La pregunta es simple y, como todas las interrogantes sencillas, no tiene una respuesta fácil: ¿Por qué? ¿Por qué sucedió lo que sucedió con esta novela? Esa pregunta, recuerdo, fue la que tuve que responder hace muchos años en un examen oral. Cinco profesores empecinados en demostrar su saber y corroborar mi ignorancia.
            -¿Por qué Cien años de soledad ha sido tan exitosa? ¿Qué es lo que la convierte en la gran novela que es?
            Yo miré el rostro de la profesora que me hacía la pregunta. Había estudiado mucho, pero como todo chico quiere además mostrarlo. Comencé una perorata acerca de la creación del Boom como fenómeno de mercado, la necesidad de crear una visión de América Latina exótica, mágica, que fuese vendible en Europa y los Estados Unidos. Me di rápidamente cuenta que mis palabras no eran bienvenidas. El rostro de por si amargo de la profesora y el rechoncho del profesor a su lado, indicaban no solo desacuerdo sino liso y llano rechazo. Sin decirlo, podía leer en sus rostros que yo y mi examen se desbarrancaban inevitablemente. Entonces vino a mi memoria una clase con dicha profesora. Una clase de literatura medieval y, de pronto, la respuesta por ellos querida me vino a la memoria.
            -También, y probablemente de modo más significativo, Cien años ha logrado atrapar la imaginación de críticos y lectores por el simple hecho de contar historias. Es una gran historia con más historias en ella. Como Las mil y una noches, que se mencionan en la novela, nos remite a lo más vital y profundo de la condición humana: somos humanos porque contamos historias, inventamos, hacemos ficción, aunque esa ficción hable de y con la realidad—o algo así largué mientras veías sus caras agrias tornarse en sonrisa de triunfo-poder, esas que dan cuenta de saber que han cumplido su tarea de imponer su modo de conocimiento, su saber en sus estudiantes.

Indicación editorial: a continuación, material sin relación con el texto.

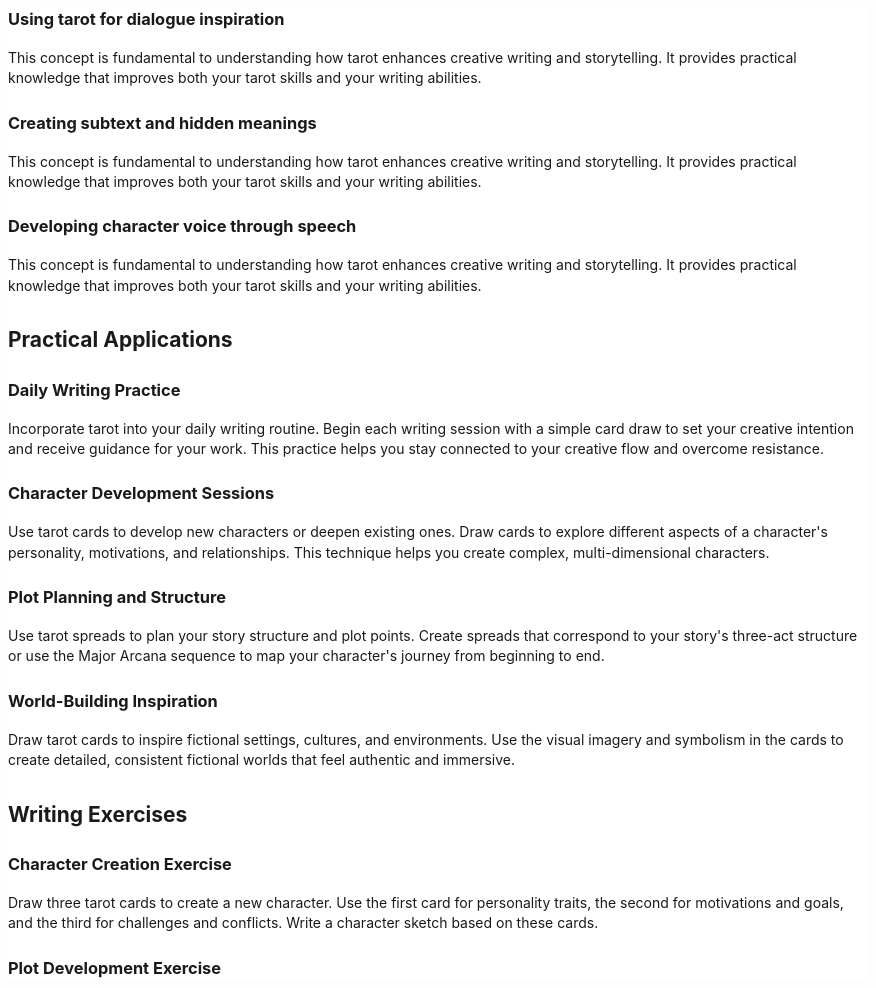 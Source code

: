 ### Using tarot for dialogue inspiration

This concept is fundamental to understanding how tarot enhances creative writing and storytelling. It provides practical knowledge that improves both your tarot skills and your writing abilities.

### Creating subtext and hidden meanings

This concept is fundamental to understanding how tarot enhances creative writing and storytelling. It provides practical knowledge that improves both your tarot skills and your writing abilities.

### Developing character voice through speech

This concept is fundamental to understanding how tarot enhances creative writing and storytelling. It provides practical knowledge that improves both your tarot skills and your writing abilities.



## Practical Applications

### Daily Writing Practice

Incorporate tarot into your daily writing routine. Begin each writing session with a simple card draw to set your creative intention and receive guidance for your work. This practice helps you stay connected to your creative flow and overcome resistance.

### Character Development Sessions

Use tarot cards to develop new characters or deepen existing ones. Draw cards to explore different aspects of a character's personality, motivations, and relationships. This technique helps you create complex, multi-dimensional characters.

### Plot Planning and Structure

Use tarot spreads to plan your story structure and plot points. Create spreads that correspond to your story's three-act structure or use the Major Arcana sequence to map your character's journey from beginning to end.

### World-Building Inspiration

Draw tarot cards to inspire fictional settings, cultures, and environments. Use the visual imagery and symbolism in the cards to create detailed, consistent fictional worlds that feel authentic and immersive.

## Writing Exercises

### Character Creation Exercise

Draw three tarot cards to create a new character. Use the first card for personality traits, the second for motivations and goals, and the third for challenges and conflicts. Write a character sketch based on these cards.

### Plot Development Exercise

            Aprobé el examen. No contento no tanto con mi respuesta como por el hecho de no poder (o querer) haber defendido mi posición. Con el tiempo, sin embargo, y después de haber leído la novela trece veces más y enseñarla al menos diez, he llegado a la conclusión (que no concluye nada) que tal vez ellos tenían algo de razón. En todo caso, lo sé, tenían más razón que yo: Cien años de soledad es una historia de historias que podemos contar y contarnos para siempre, una historia que nos convierte, un poco, en quienes somos.
            Por esos años leí también maravillosos y realistas análisis de la novela (aún hoy me deslumbro con la lectura de Josefina Ludmer; yo escribí unas banales palabras sobre el contenido social y cómo, en el fondo se trata de realismo social). Pero nada supera descubrir cada vez, cada vez de nuevo, la belleza, la fuerza, la soledad y el amor que encierran la novela. Desde su primera lectura (aquel día, como leí que dijo alguien, en que nos llevó a conocer el hielo) a la última que nos persigue rodeada de mariposas amarillas.